The video element was also superfluous, at times bizarre. As a case in point, the first half ended with Holst’s A Dirge for Two Veterans of 1914. The Whitman poem Holst sets makes numerous references to the moon shining on a double grave, and during the performance an image of the moon was projected on two large screens flanking the performers, the literal visual completely missing the emotional center of the work and detracting from its impact.

The program also featured Gardner Read’s dark-hued The Reveille, Op. 89a, and during this a news brief about enlistment during WWII following Japanese bombing was projected. The Reveille was written in 1962, sets a Civil War-era poem, and speaks well enough for itself without any ahistorical visual accompaniment. It was also hard to make heads or tails of a video produced for the concert called “Homecoming,” a Blair Witch-esque short featuring anxious, lost-looking people wandering around wordlessly meeting and parting.

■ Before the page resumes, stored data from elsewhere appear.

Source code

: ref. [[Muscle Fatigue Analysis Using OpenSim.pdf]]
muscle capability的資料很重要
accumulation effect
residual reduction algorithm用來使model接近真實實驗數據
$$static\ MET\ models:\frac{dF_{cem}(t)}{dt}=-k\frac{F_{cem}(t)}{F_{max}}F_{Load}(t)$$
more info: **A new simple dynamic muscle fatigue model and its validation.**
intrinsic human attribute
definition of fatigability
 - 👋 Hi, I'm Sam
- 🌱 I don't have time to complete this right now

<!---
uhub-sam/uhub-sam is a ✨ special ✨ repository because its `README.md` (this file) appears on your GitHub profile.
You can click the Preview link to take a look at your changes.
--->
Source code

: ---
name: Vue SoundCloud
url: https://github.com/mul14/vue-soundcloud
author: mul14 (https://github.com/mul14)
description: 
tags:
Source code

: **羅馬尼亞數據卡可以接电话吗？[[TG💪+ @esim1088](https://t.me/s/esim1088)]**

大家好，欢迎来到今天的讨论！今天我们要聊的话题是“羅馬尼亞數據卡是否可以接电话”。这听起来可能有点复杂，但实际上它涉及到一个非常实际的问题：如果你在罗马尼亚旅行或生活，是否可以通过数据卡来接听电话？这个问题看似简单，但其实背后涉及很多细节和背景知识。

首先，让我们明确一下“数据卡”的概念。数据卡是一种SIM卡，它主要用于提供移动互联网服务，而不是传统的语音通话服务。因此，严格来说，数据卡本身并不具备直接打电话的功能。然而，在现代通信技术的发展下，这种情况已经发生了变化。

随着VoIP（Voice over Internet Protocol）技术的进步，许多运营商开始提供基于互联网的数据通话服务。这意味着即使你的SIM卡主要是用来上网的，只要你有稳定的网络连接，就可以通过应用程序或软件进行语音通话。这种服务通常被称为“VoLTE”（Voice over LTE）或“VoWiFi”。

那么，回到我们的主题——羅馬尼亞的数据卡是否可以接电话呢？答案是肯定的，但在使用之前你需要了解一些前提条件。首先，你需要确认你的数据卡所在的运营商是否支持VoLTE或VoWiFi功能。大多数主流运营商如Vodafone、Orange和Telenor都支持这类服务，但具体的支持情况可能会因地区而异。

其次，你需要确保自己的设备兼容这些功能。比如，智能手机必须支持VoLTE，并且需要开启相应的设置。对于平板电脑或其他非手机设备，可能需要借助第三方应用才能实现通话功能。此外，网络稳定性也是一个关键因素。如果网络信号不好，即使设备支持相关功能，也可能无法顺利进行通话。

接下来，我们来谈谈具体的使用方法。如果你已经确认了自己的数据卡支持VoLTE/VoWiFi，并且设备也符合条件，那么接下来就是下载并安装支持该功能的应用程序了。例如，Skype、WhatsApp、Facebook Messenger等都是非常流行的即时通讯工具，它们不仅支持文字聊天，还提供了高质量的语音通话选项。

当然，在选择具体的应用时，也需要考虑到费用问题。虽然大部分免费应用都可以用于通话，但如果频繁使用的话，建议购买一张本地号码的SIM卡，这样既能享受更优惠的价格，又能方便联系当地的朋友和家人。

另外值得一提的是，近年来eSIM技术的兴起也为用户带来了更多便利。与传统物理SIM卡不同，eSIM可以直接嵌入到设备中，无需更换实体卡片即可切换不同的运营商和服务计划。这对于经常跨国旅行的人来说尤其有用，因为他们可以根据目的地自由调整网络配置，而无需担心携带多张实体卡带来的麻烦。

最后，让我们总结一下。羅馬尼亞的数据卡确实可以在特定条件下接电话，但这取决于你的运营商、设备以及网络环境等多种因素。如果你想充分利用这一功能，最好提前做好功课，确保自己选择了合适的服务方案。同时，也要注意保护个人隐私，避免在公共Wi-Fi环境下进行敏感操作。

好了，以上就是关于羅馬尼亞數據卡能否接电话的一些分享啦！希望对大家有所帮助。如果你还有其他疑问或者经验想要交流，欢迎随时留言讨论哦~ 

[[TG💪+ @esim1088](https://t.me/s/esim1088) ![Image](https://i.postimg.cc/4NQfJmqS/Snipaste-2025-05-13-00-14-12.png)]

Despite the good intentions, the hodgepodge nature of the entire program gave the evening the feel of pastiche. Anytime is a good time to honor veterans, but Armistice Day celebrates a very specific historical moment, one that has become somewhat obscured by the ensuing horrors that befell Europe a quarter-century later. (Indeed, much of the concert featured works from or relating to that later conflict.) Taking such a generalized approach to a celebrating a particular event made the moment itself irrelevant. The whole show would have made a very compelling celebration for a standard Veterans’ Day or Memorial Day, but did not do justice to the centenary of the Armistice.